Directions →
Give again, word for word, every line in the entries below from the line with "L'application est faite" up to and including the line with "Contrôle du rail", and no other line.

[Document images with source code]
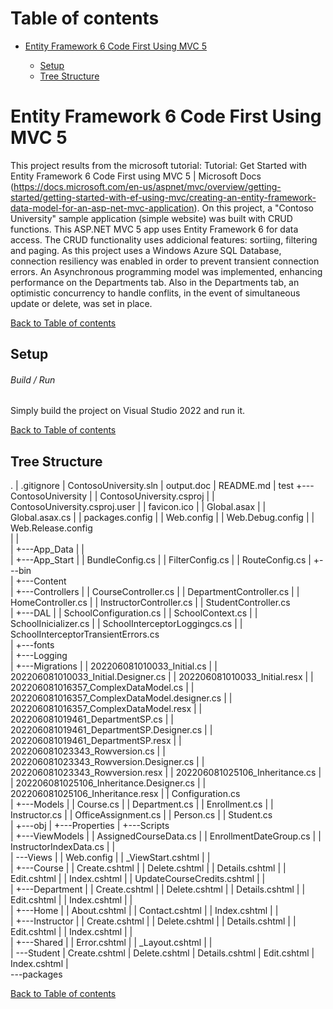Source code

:# <a name="top">Table of contents 

* [Entity Framework 6 Code First Using MVC 5](#description)

	* [Setup](#setup)
	* [Tree Structure](#structure)

# <a name="description">Entity Framework 6 Code First Using MVC 5

This project results from the microsoft tutorial: Tutorial: Get Started with Entity Framework 6 Code First using MVC 5 | Microsoft Docs (https://docs.microsoft.com/en-us/aspnet/mvc/overview/getting-started/getting-started-with-ef-using-mvc/creating-an-entity-framework-data-model-for-an-asp-net-mvc-application).
On this project, a "Contoso University" sample application (simple website) was built with CRUD functions.
This ASP.NET MVC 5 app uses Entity Framework 6 for data access. 
The CRUD functionality uses addicional features: sortiing, filtering and paging.
As this project uses a Windows Azure SQL Database, connection resiliency was enabled in order to prevent transient connection errors.
An Asynchronous programming model was implemented, enhancing performance on the Departments tab.
Also in the Departments tab, an optimistic concurrency to handle conflits, in the event of simultaneous update or delete, was set in place.

[Back to Table of contents](#top)


## <a name="setup">Setup

###### Build / Run

Simply build the project on Visual Studio 2022 and run it.

[Back to Table of contents](#top)


## <a name="structure">Tree Structure

.
|   .gitignore
|   ContosoUniversity.sln
|   output.doc
|   README.md
|   test 
+---ContosoUniversity
|   |   ContosoUniversity.csproj
|   |   ContosoUniversity.csproj.user
|   |   favicon.ico
|   |   Global.asax
|   |   Global.asax.cs
|   |   packages.config
|   |   Web.config
|   |   Web.Debug.config
|   |   Web.Release.config   
|   |    
|   +---App_Data
|   |  
|   +---App_Start
|   |       BundleConfig.cs
|   |       FilterConfig.cs
|   |       RouteConfig.cs
|   +---bin       
|   +---Content      
|   +---Controllers
|   |       CourseController.cs
|   |       DepartmentController.cs
|   |       HomeController.cs
|   |       InstructorController.cs
|   |       StudentController.cs      
|   +---DAL
|   |       SchoolConfiguration.cs
|   |       SchoolContext.cs
|   |       SchoolInicializer.cs
|   |       SchoolInterceptorLoggingcs.cs
|   |       SchoolInterceptorTransientErrors.cs     
|   +---fonts     
|   +---Logging      
|   +---Migrations
|   |       202206081010033_Initial.cs
|   |       202206081010033_Initial.Designer.cs
|   |       202206081010033_Initial.resx
|   |       202206081016357_ComplexDataModel.cs
|   |       202206081016357_ComplexDataModel.designer.cs
|   |       202206081016357_ComplexDataModel.resx
|   |       202206081019461_DepartmentSP.cs
|   |       202206081019461_DepartmentSP.Designer.cs
|   |       202206081019461_DepartmentSP.resx
|   |       202206081023343_Rowversion.cs
|   |       202206081023343_Rowversion.Designer.cs
|   |       202206081023343_Rowversion.resx
|   |       202206081025106_Inheritance.cs
|   |       202206081025106_Inheritance.Designer.cs
|   |       202206081025106_Inheritance.resx
|   |       Configuration.cs     
|   +---Models
|   |       Course.cs
|   |       Department.cs
|   |       Enrollment.cs
|   |       Instructor.cs
|   |       OfficeAssignment.cs
|   |       Person.cs
|   |       Student.cs      
|   +---obj
|   +---Properties
|   +---Scripts  
|   +---ViewModels
|   |       AssignedCourseData.cs
|   |       EnrollmentDateGroup.cs
|   |       InstructorIndexData.cs
|   |       
|   \---Views
|       |   Web.config
|       |   _ViewStart.cshtml
|       |   
|       +---Course
|       |       Create.cshtml
|       |       Delete.cshtml
|       |       Details.cshtml
|       |       Edit.cshtml
|       |       Index.cshtml
|       |       UpdateCourseCredits.cshtml
|       |       
|       +---Department
|       |       Create.cshtml
|       |       Delete.cshtml
|       |       Details.cshtml
|       |       Edit.cshtml
|       |       Index.cshtml
|       |       
|       +---Home
|       |       About.cshtml
|       |       Contact.cshtml
|       |       Index.cshtml
|       |       
|       +---Instructor
|       |       Create.cshtml
|       |       Delete.cshtml
|       |       Details.cshtml
|       |       Edit.cshtml
|       |       Index.cshtml
|       |       
|       +---Shared
|       |       Error.cshtml
|       |       _Layout.cshtml
|       |       
|       \---Student
|               Create.cshtml
|               Delete.cshtml
|               Details.cshtml
|               Edit.cshtml
|               Index.cshtml
|               
\---packages

[Back to Table of contents](#top)




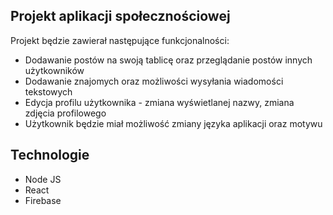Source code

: ## Projekt aplikacji społecznościowej

Projekt będzie zawierał następujące funkcjonalności:

- Dodawanie postów na swoją tablicę oraz przeglądanie postów innych użytkowników
- Dodawanie znajomych oraz możliwości wysyłania wiadomości tekstowych
- Edycja profilu użytkownika - zmiana wyświetlanej nazwy, zmiana zdjęcia profilowego
- Użytkownik będzie miał możliwość zmiany języka aplikacji oraz motywu

## Technologie

- Node JS
- React
- Firebase
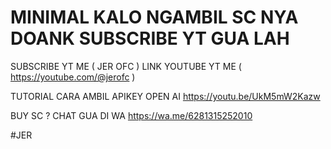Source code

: # MINIMAL KALO NGAMBIL SC NYA DOANK SUBSCRIBE YT GUA LAH

SUBSCRIBE YT ME ( JER OFC )
LINK YOUTUBE YT ME ( https://youtube.com/@jerofc )

TUTORIAL CARA AMBIL APIKEY OPEN AI
https://youtu.be/UkM5mW2Kazw

BUY SC ? CHAT GUA DI WA
https://wa.me/6281315252010

#JER
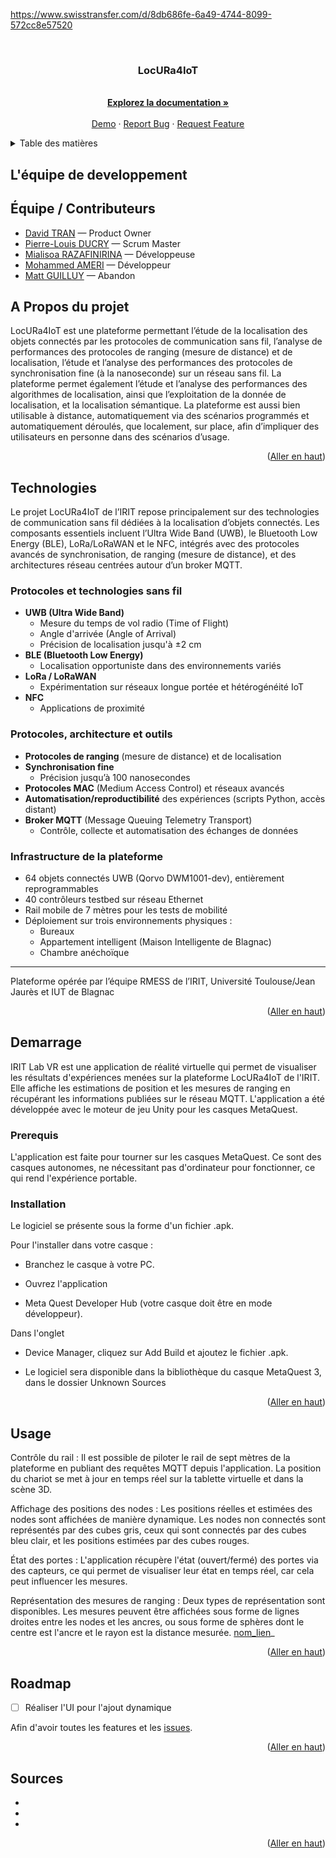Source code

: 
<a id="readme-top"></a>

https://www.swisstransfer.com/d/8db686fe-6a49-4744-8099-572cc8e57520

<!-- PROJECT LOGO -->
<br />
<div align="center">
  <a href="https://github.com/MASTTTTT/SAE-5-01-LocURa4IoT-2025-2026.git">
          
  </a>

<h3 align="center">LocURa4IoT</h3>

  <p align="center">
    <br />
    <a href="https://github.com/MASTTTTT/SAE-5-01-LocURa4IoT-2025-2026.git"><strong>Explorez la documentation »</strong></a>
    <br />
    <br />
    <a href="https://github.com/github_username/repo_name">Demo</a>
    &middot;
    <a href="https://github.com/github_username/repo_name/issues/new?labels=bug&template=bug-report---.md">Report Bug</a>
    &middot;
    <a href="https://github.com/github_username/repo_name/issues/new?labels=enhancement&template=feature-request---.md">Request Feature</a>
  </p>
</div>



<!-- TABLE OF CONTENTS -->
<details>
  <summary>Table des matières</summary>
  <ol>
    <li>
      <a href="#a-propos-du-projet">À Propos du projet</a>
      <ul>
        <li><a href="#technologies">Technologies</a></li>
      </ul>
    </li>
    <li>
      <a href="#demarrage">Démarrage</a>
      <ul>
        <li><a href="#prerequis">Prérequis</a></li>
        <li><a href="#installation">Installation</a></li>
      </ul>
    </li>
    <li><a href="#usage">Usage</a></li>
    <li><a href="#roadmap">Roadmap</a></li>
  </ol>
</details>



<!-- ABOUT THE PROJECT -->
## L'équipe de developpement
## Équipe / Contributeurs

- [David TRAN](https://github.com/DavidTRANMinhAnh) — Product Owner  
- [Pierre-Louis DUCRY](https://github.com/Ducry-PL) — Scrum Master  
- [Mialisoa RAZAFINIRINA](https://github.com/Mialiso) — Développeuse  
- [Mohammed AMERI](https://github.com/AchrafAmeri/) — Développeur  
- [Matt GUILLUY](https://github.com/MASTTTTT) — Abandon  


## A Propos du projet

LocURa4IoT est une plateforme permettant l’étude de la localisation des objets connectés par les protocoles de communication sans fil, l’analyse de performances des protocoles de ranging (mesure de distance) et de localisation, l’étude et l’analyse des performances des protocoles de synchronisation fine (à la nanoseconde) sur un réseau sans fil. La plateforme permet également l’étude et l’analyse des performances des algorithmes de localisation, ainsi que l’exploitation de la donnée de localisation, et la localisation sémantique. La plateforme est aussi bien utilisable à distance, automatiquement via des scénarios programmés et automatiquement déroulés, que localement, sur place, afin d’impliquer des utilisateurs en personne dans des scénarios d’usage.



<p align="right">(<a href="#readme-top">Aller en haut</a>)</p>



## Technologies 

Le projet LocURa4IoT de l’IRIT repose principalement sur des technologies de communication sans fil dédiées à la localisation d’objets connectés. Les composants essentiels incluent l’Ultra Wide Band (UWB), le Bluetooth Low Energy (BLE), LoRa/LoRaWAN et le NFC, intégrés avec des protocoles avancés de synchronisation, de ranging (mesure de distance), et des architectures réseau centrées autour d’un broker MQTT.

### Protocoles et technologies sans fil

- **UWB (Ultra Wide Band)**
  - Mesure du temps de vol radio (Time of Flight)
  - Angle d'arrivée (Angle of Arrival)
  - Précision de localisation jusqu'à ±2 cm
- **BLE (Bluetooth Low Energy)**
  - Localisation opportuniste dans des environnements variés
- **LoRa / LoRaWAN**
  - Expérimentation sur réseaux longue portée et hétérogénéité IoT
- **NFC**
  - Applications de proximité

### Protocoles, architecture et outils

- **Protocoles de ranging** (mesure de distance) et de localisation
- **Synchronisation fine**
  - Précision jusqu’à 100 nanosecondes
- **Protocoles MAC** (Medium Access Control) et réseaux avancés
- **Automatisation/reproductibilité** des expériences (scripts Python, accès distant)
- **Broker MQTT** (Message Queuing Telemetry Transport)
  - Contrôle, collecte et automatisation des échanges de données

### Infrastructure de la plateforme

- 64 objets connectés UWB (Qorvo DWM1001-dev), entièrement reprogrammables
- 40 contrôleurs testbed sur réseau Ethernet
- Rail mobile de 7 mètres pour les tests de mobilité
- Déploiement sur trois environnements physiques :
  - Bureaux
  - Appartement intelligent (Maison Intelligente de Blagnac)
  - Chambre anéchoïque
---
Plateforme opérée par l’équipe RMESS de l’IRIT, Université Toulouse/Jean Jaurès et IUT de Blagnac


<p align="right">(<a href="#readme-top">Aller en haut</a>)</p>



<!-- GETTING STARTED -->
## Demarrage

IRIT Lab VR est une application de réalité virtuelle qui permet de visualiser les résultats d'expériences menées sur la plateforme LocURa4IoT de l'IRIT. Elle affiche les estimations de position et les mesures de ranging en récupérant les informations publiées sur le réseau MQTT. L'application a été développée avec le moteur de jeu Unity pour les casques MetaQuest.

### Prerequis

L'application est faite pour tourner sur les casques MetaQuest. Ce sont des casques autonomes, ne nécessitant pas d'ordinateur pour fonctionner, ce qui rend l'expérience portable.

### Installation

Le logiciel se présente sous la forme d'un fichier .apk.

Pour l'installer dans votre casque :

- Branchez le casque à votre PC.

- Ouvrez l'application 

- Meta Quest Developer Hub (votre casque doit être en mode développeur).

Dans l'onglet 

- Device Manager, cliquez sur Add Build et ajoutez le fichier .apk.

- Le logiciel sera disponible dans la bibliothèque du casque MetaQuest 3, dans le dossier Unknown Sources

<p align="right">(<a href="#readme-top">Aller en haut</a>)</p>

<!-- USAGE EXAMPLES -->
## Usage

Contrôle du rail : Il est possible de piloter le rail de sept mètres de la plateforme en publiant des requêtes MQTT depuis l'application. La position du chariot se met à jour en temps réel sur la tablette virtuelle et dans la scène 3D.


Affichage des positions des nodes : Les positions réelles et estimées des nodes sont affichées de manière dynamique. Les nodes non connectés sont représentés par des cubes gris, ceux qui sont connectés par des cubes bleu clair, et les positions estimées par des cubes rouges.

État des portes : L'application récupère l'état (ouvert/fermé) des portes via des capteurs, ce qui permet de visualiser leur état en temps réel, car cela peut influencer les mesures.

Représentation des mesures de ranging : Deux types de représentation sont disponibles. Les mesures peuvent être affichées sous forme de lignes droites entre les nodes et les ancres, ou sous forme de sphères dont le centre est l'ancre et le rayon est la distance mesurée.
[nom_lien](lien)_

<p align="right">(<a href="#readme-top">Aller en haut</a>)</p>


<!-- ROADMAP -->
## Roadmap


- [ ] Réaliser l'UI pour l'ajout dynamique

Afin d'avoir toutes les features et les [issues](https://github.com/MASTTTTT/SAE-5-01-LocURa4IoT-2025-2026/issues).

<p align="right">(<a href="#readme-top">Aller en haut</a>)</p>




<!-- Sources -->
## Sources

* []()
* []()
* []()

<p align="right">(<a href="#readme-top">Aller en haut</a>)</p>



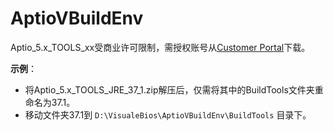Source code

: # AptioVBuildEnv

Aptio_5.x_TOOLS_xx受商业许可限制，需授权账号从[Customer Portal](https://cp.ami.com)下载。

**示例**：
- 将Aptio_5.x_TOOLS_JRE_37_1.zip解压后，仅需将其中的BuildTools文件夹重命名为37.1。
- 移动文件夹37.1到 `D:\VisualeBios\AptioVBuildEnv\BuildTools` 目录下。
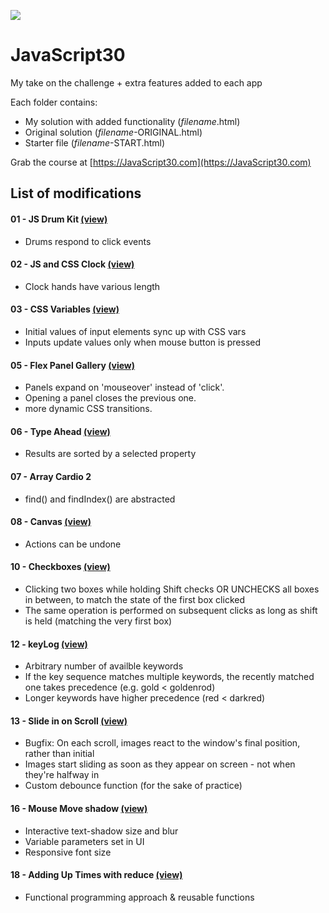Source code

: ﻿![](https://javascript30.com/images/JS3-social-share.png)

# JavaScript30

My take on the challenge + extra features added to each app

Each folder contains:

- My solution with added functionality (_filename_.html)
- Original solution (_filename_-ORIGINAL.html)
- Starter file (_filename_-START.html)

Grab the course at [https://JavaScript30.com](https://JavaScript30.com)

## List of modifications

#### 01 - JS Drum Kit [(view)](https://sebsterio.github.io/JavaScript30/01%20-%20JavaScript%20Drum%20Kit/index.html)

- Drums respond to click events

#### 02 - JS and CSS Clock [(view)](https://sebsterio.github.io/JavaScript30/02%20-%20JS%20and%20CSS%20Clock/index.html)

- Clock hands have various length

#### 03 - CSS Variables [(view)](https://sebsterio.github.io/JavaScript30/02%20-%20JS%20and%20CSS%20Clock/index.html)

- Initial values of input elements sync up with CSS vars
- Inputs update values only when mouse button is pressed

#### 05 - Flex Panel Gallery [(view)](https://sebsterio.github.io/JavaScript30/05%20-%20Flex%20Panel%20Gallery/index.html)

- Panels expand on 'mouseover' instead of 'click'.
- Opening a panel closes the previous one.
- more dynamic CSS transitions.

#### 06 - Type Ahead [(view)](https://sebsterio.github.io/JavaScript30/06%20-%20Type%20Ahead/index.html)

- Results are sorted by a selected property

#### 07 - Array Cardio 2

- find() and findIndex() are abstracted

#### 08 - Canvas [(view)](https://sebsterio.github.io/JavaScript30/08%20-%20Fun%20with%20HTML5%20Canvas/index.html)

- Actions can be undone

#### 10 - Checkboxes [(view)](https://sebsterio.github.io/JavaScript30/10%20-%20Hold%20Shift%20and%20Check%20Checkboxes/index.html)

- Clicking two boxes while holding Shift checks OR UNCHECKS all boxes in between, to match the state of the first box clicked
- The same operation is performed on subsequent clicks as long as shift is held (matching the very first box)

#### 12 - keyLog [(view)](https://sebsterio.github.io/JavaScript30/12%20-%20Key%20Sequence%20Detection/index.html)

- Arbitrary number of availble keywords
- If the key sequence matches multiple keywords, the recently matched one takes precedence (e.g. gold < goldenrod)
- Longer keywords have higher precedence (red < darkred)

#### 13 - Slide in on Scroll [(view)](https://sebsterio.github.io/JavaScript30/13%20-%20Slide%20in%20on%20Scroll/index.html)

- Bugfix: On each scroll, images react to the window's final position, rather than initial
- Images start sliding as soon as they appear on screen - not when they're halfway in
- Custom debounce function (for the sake of practice)

#### 16 - Mouse Move shadow [(view)](https://sebsterio.github.io/JavaScript30/16%20-%20Mouse%20Move%20Shadow/index.html)

- Interactive text-shadow size and blur
- Variable parameters set in UI
- Responsive font size

#### 18 - Adding Up Times with reduce [(view)]()

- Functional programming approach & reusable functions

Task answer →
L'application est faite pour tourner sur les casques MetaQuest. Ce sont des casques autonomes, ne nécessitant pas d'ordinateur pour fonctionner, ce qui rend l'expérience portable.

### Installation

Le logiciel se présente sous la forme d'un fichier .apk.

Pour l'installer dans votre casque :

- Branchez le casque à votre PC.

- Ouvrez l'application 

- Meta Quest Developer Hub (votre casque doit être en mode développeur).

Dans l'onglet 

- Device Manager, cliquez sur Add Build et ajoutez le fichier .apk.

- Le logiciel sera disponible dans la bibliothèque du casque MetaQuest 3, dans le dossier Unknown Sources

<p align="right">(<a href="#readme-top">Aller en haut</a>)</p>

<!-- USAGE EXAMPLES -->
## Usage

Contrôle du rail : Il est possible de piloter le rail de sept mètres de la plateforme en publiant des requêtes MQTT depuis l'application. La position du chariot se met à jour en temps réel sur la tablette virtuelle et dans la scène 3D.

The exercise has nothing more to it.